# [SOLVED] problem z sypiącym się Firefox-em 3.5

## TommyV6

Witam, 

mam mały problem z Firefox-em, zaczęły się od wersji 3.0.9 firefox zaczął się sypać w bliżej nieokreślonych okolicznościach. 

Gdy zainstalowałem wersję 3.0.10 nie chciał nawet odpalić od razu "segmentował". Kasowanie .mozilla pozwalało go odpalić ale tylko 

jeden raz. Każda kolejna próba kończy się porażką (Naruszenie ochrony pamięci) 

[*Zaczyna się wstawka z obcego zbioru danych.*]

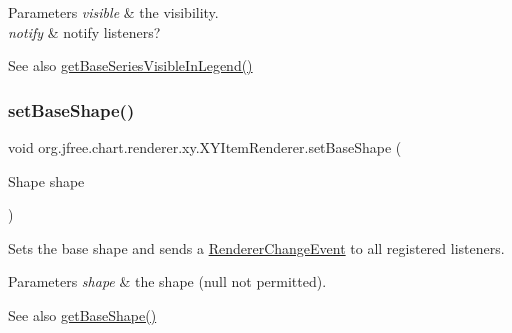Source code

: \begin{DoxyParams}{Parameters}
{\em visible} & the visibility. \\
\hline
{\em notify} & notify listeners?\\
\hline
\end{DoxyParams}
\begin{DoxySeeAlso}{See also}
\mbox{\hyperlink{interfaceorg_1_1jfree_1_1chart_1_1renderer_1_1xy_1_1_x_y_item_renderer_ac39942d497bba9355b4b1e597028ce1a}{get\+Base\+Series\+Visible\+In\+Legend()}} 
\end{DoxySeeAlso}
\mbox{\label{interfaceorg_1_1jfree_1_1chart_1_1renderer_1_1xy_1_1_x_y_item_renderer_ae37032e410d9bb4b4349732c8c72dcb4}} 
\subsubsection{\texorpdfstring{set\+Base\+Shape()}{setBaseShape()}}
{\footnotesize\ttfamily void org.\+jfree.\+chart.\+renderer.\+xy.\+X\+Y\+Item\+Renderer.\+set\+Base\+Shape (\begin{DoxyParamCaption}\item[{Shape}]{shape }\end{DoxyParamCaption})}

Sets the base shape and sends a \mbox{\hyperlink{}{Renderer\+Change\+Event}} to all registered listeners.


\begin{DoxyParams}{Parameters}
{\em shape} & the shape ({\ttfamily null} not permitted).\\
\hline
\end{DoxyParams}
\begin{DoxySeeAlso}{See also}
\mbox{\hyperlink{interfaceorg_1_1jfree_1_1chart_1_1renderer_1_1xy_1_1_x_y_item_renderer_a3e28915be3dab2e9d8708ab6b92f9e5e}{get\+Base\+Shape()}} 
\end{DoxySeeAlso}
\mbox{\label{interfaceorg_1_1jfree_1_1chart_1_1renderer_1_1xy_1_1_x_y_item_renderer_ab49f6dd93d5b994aea58be71e1f8c9b9}} 
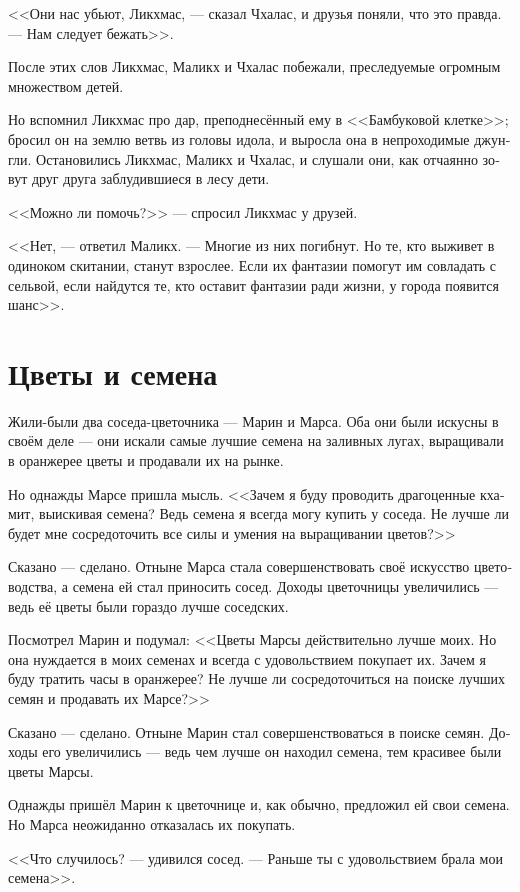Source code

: \documentclass[a4paper,12pt,fleqn]{book}\usepackage{polyglossia}\setdefaultlanguage[babelshorthands=true]{russian}\setotherlanguage{english}\defaultfontfeatures{Ligatures=TeX,Mapping=tex-text}\usepackage{xcolor}\newcommand{\ml}[3]{#2}
\begin{document}
{<<Они нас убьют, Ликхмас, --- сказал Чхалас, и друзья поняли, что это правда.
--- Нам следует бежать>>.

После этих слов Ликхмас, Маликх и Чхалас побежали, преследуемые огромным множеством детей.

Но вспомнил Ликхмас про дар, преподнесённый ему в <<Бамбуковой клетке>>;
бросил он на землю ветвь из головы идола, и выросла она в непроходимые джунгли.
Остановились Ликхмас, Маликх и Чхалас, и слушали они, как отчаянно зовут друг друга заблудившиеся в лесу дети.

<<Можно ли помочь?>> --- спросил Ликхмас у друзей.

<<Нет, --- ответил Маликх.
--- Многие из них погибнут.
Но те, кто выживет в одиноком скитании, станут взрослее.
Если их фантазии помогут им совладать с сельвой, если найдутся те, кто оставит фантазии ради жизни, у города появится шанс>>.

\section{Цветы и семена}

Жили-были два соседа-цветочника --- Марин и Марса.
Оба они были искусны в своём деле --- они искали самые лучшие семена на заливных лугах, выращивали в оранжерее цветы и продавали их на рынке.

Но однажды Марсе пришла мысль.
<<Зачем я буду проводить драгоценные кхамит, выискивая семена?
Ведь семена я всегда могу купить у соседа.
Не лучше ли будет мне сосредоточить все силы и умения на выращивании цветов?>>

Сказано --- сделано.
Отныне Марса стала совершенствовать своё искусство цветоводства, а семена ей стал приносить сосед.
Доходы цветочницы увеличились --- ведь её цветы были гораздо лучше соседских.

Посмотрел Марин и подумал: <<Цветы Марсы действительно лучше моих.
Но она нуждается в моих семенах и всегда с удовольствием покупает их.
Зачем я буду тратить часы в оранжерее?
Не лучше ли сосредоточиться на поиске лучших семян и продавать их Марсе?>>

Сказано --- сделано.
Отныне Марин стал совершенствоваться в поиске семян.
Доходы его увеличились --- ведь чем лучше он находил семена, тем красивее были цветы Марсы.

Однажды пришёл Марин к цветочнице и, как обычно, предложил ей свои семена.
Но Марса неожиданно отказалась их покупать.

<<Что случилось? --- удивился сосед.
--- Раньше ты с удовольствием брала мои семена>>.

}
\end{document}
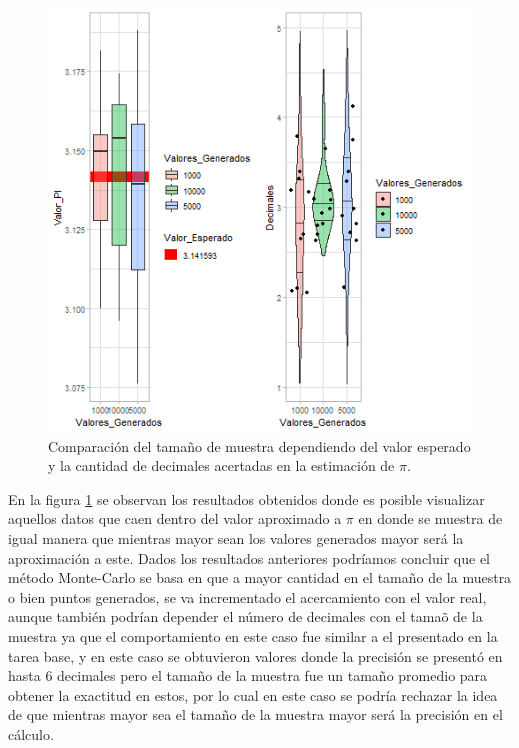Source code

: \documentclass{article}
\begin{document}
\begin{figure}[H]
\begin{center}
\includegraphics[width=13cm]{exactpi.png}
\end{center}
\caption{ Comparaci\'on del tama\~no de muestra dependiendo del valor esperado y la cantidad de decimales acertadas en la
estimaci\'on de $\pi$. }
\label{f2}
\end{figure}

En la figura \ref{f2} se observan los resultados obtenidos donde es posible visualizar aquellos datos que caen dentro del valor aproximado a $\pi$  en donde se muestra de igual manera que mientras mayor sean los valores generados mayor ser\'a la aproximaci\'on a este. Dados los resultados anteriores podr\'iamos concluir que el m\'etodo Monte-Carlo se basa en que a mayor cantidad en el tama\~no de la muestra o bien puntos generados, se va incrementado el acercamiento con el valor real, aunque tambi\'en podr\'ian depender el n\'umero de decimales con el tama\~o de la muestra ya que el comportamiento en este caso fue similar a el presentado en la tarea base, y en este caso se obtuvieron valores donde la precisi\'on se present\'o en hasta 6 decimales pero el tama\~no de la muestra fue un tama\~no promedio para obtener la exactitud en estos, por lo cual en este caso se podr\'ia rechazar la idea de que mientras mayor sea el tama\~no de la muestra mayor ser\'a la precisi\'on en el c\'alculo.

  
  
\end{document}
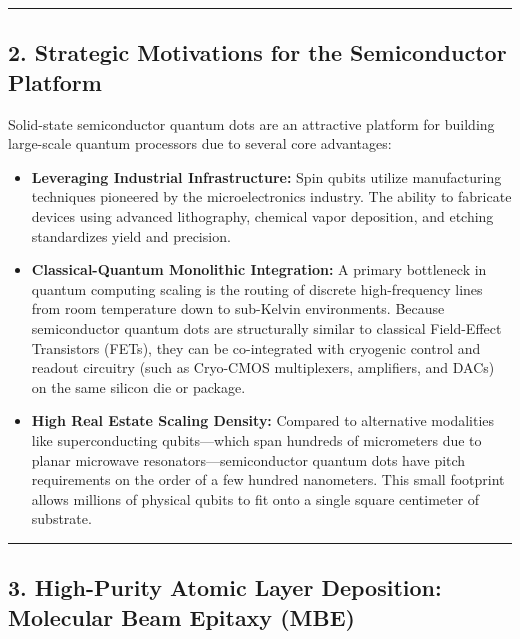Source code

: \documentclass[
]{article}
\providecommand{\tightlist}{%
  \setlength{\itemsep}{0pt}\setlength{\parskip}{0pt}}
\begin{document}
\begin{center}\rule{0.5\linewidth}{0.5pt}\end{center}

\subsection{2. Strategic Motivations for the Semiconductor
Platform}\label{strategic-motivations-for-the-semiconductor-platform}

Solid-state semiconductor quantum dots are an attractive platform for
building large-scale quantum processors due to several core advantages:

\begin{itemize}
\tightlist
\item
  \textbf{Leveraging Industrial Infrastructure:} Spin qubits utilize
  manufacturing techniques pioneered by the microelectronics industry.
  The ability to fabricate devices using advanced lithography, chemical
  vapor deposition, and etching standardizes yield and precision.
\item
  \textbf{Classical-Quantum Monolithic Integration:} A primary
  bottleneck in quantum computing scaling is the routing of discrete
  high-frequency lines from room temperature down to sub-Kelvin
  environments. Because semiconductor quantum dots are structurally
  similar to classical Field-Effect Transistors (FETs), they can be
  co-integrated with cryogenic control and readout circuitry (such as
  Cryo-CMOS multiplexers, amplifiers, and DACs) on the same silicon die
  or package.
\item
  \textbf{High Real Estate Scaling Density:} Compared to alternative
  modalities like superconducting qubits---which span hundreds of
  micrometers due to planar microwave resonators---semiconductor quantum
  dots have pitch requirements on the order of a few hundred nanometers.
  This small footprint allows millions of physical qubits to fit onto a
  single square centimeter of substrate.
\end{itemize}

\begin{center}\rule{0.5\linewidth}{0.5pt}\end{center}

\subsection{3. High-Purity Atomic Layer Deposition: Molecular Beam
Epitaxy
(MBE)}\label{high-purity-atomic-layer-deposition-molecular-beam-epitaxy-mbe}
\end{document}
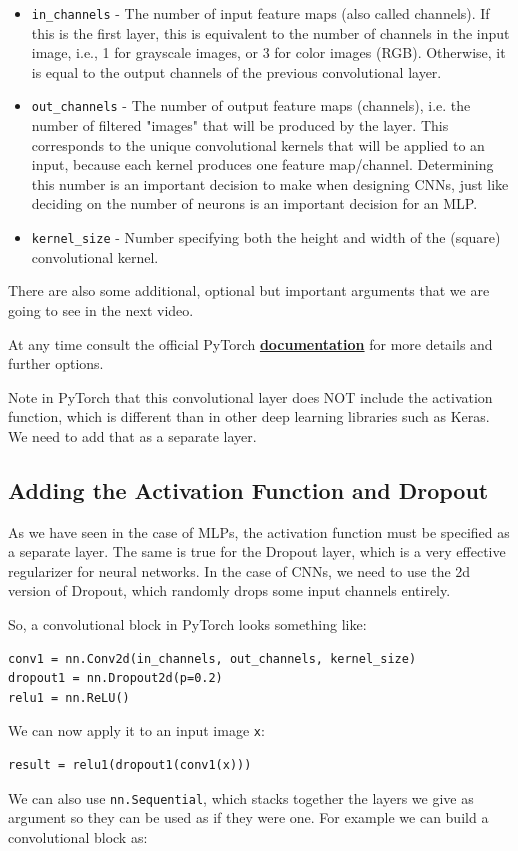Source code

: \begin{itemize}
    \item \lstinline{in_channels} - The number of input feature maps (also called channels). If this is the first layer, this is equivalent to the number of channels in the input image, i.e., 1 for grayscale images, or 3 for color images (RGB). Otherwise, it is equal to the output channels of the previous convolutional layer.
    \item \lstinline{out_channels} - The number of output feature maps (channels), i.e. the number of filtered "images" that will be produced by the layer. This corresponds to the unique convolutional kernels that will be applied to an input, because each kernel produces one feature map/channel. Determining this number is an important decision to make when designing CNNs, just like deciding on the number of neurons is an important decision for an MLP.
    \item \lstinline{kernel_size} - Number specifying both the height and width of the (square) convolutional kernel.
\end{itemize}
There are also some additional, optional but important arguments that we are going to see in the next video. \newline

At any time consult the official PyTorch \href{https://pytorch.org/docs/stable/generated/torch.nn.Conv2d.html\#torch.nn.Conv2d}{\textbf{documentation}} for more details and further options. \newline

Note in PyTorch that this convolutional layer does NOT include the activation function, which is different than in other deep learning libraries such as Keras. We need to add that as a separate layer.

\subsection{Adding the Activation Function and Dropout}

As we have seen in the case of MLPs, the activation function must be specified as a separate layer. The same is true for the Dropout layer, which is a very effective regularizer for neural networks. In the case of CNNs, we need to use the 2d version of Dropout, which randomly drops some input channels entirely. \newline

So, a convolutional block in PyTorch looks something like:
\begin{lstlisting}
conv1 = nn.Conv2d(in_channels, out_channels, kernel_size)
dropout1 = nn.Dropout2d(p=0.2)
relu1 = nn.ReLU()
\end{lstlisting}
We can now apply it to an input image \verb|x|:
\begin{lstlisting}
result = relu1(dropout1(conv1(x)))
\end{lstlisting}
We can also use \lstinline|nn.Sequential|, which stacks together the layers we give as argument so they can be used as if they were one. For example we can build a convolutional block as:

Wersja 3.5 działa prawie normalnie, ale gdy klikam na przyciski np. "DELETE" na flickr.com aby wykasować wiadomość fx się wysypuje. 

Emerg-uje go z lub bez jakichkolwiek flag USE próbowałem z custom-optimization i CFLAGS="-O0" oraz "-O2 -march=i686" efekty są identyczne. 

Próbowałem: make -j1  

Kompilacja nie robi problemów zero błędów, niestety nie ma też błędów przy crash-u firefox.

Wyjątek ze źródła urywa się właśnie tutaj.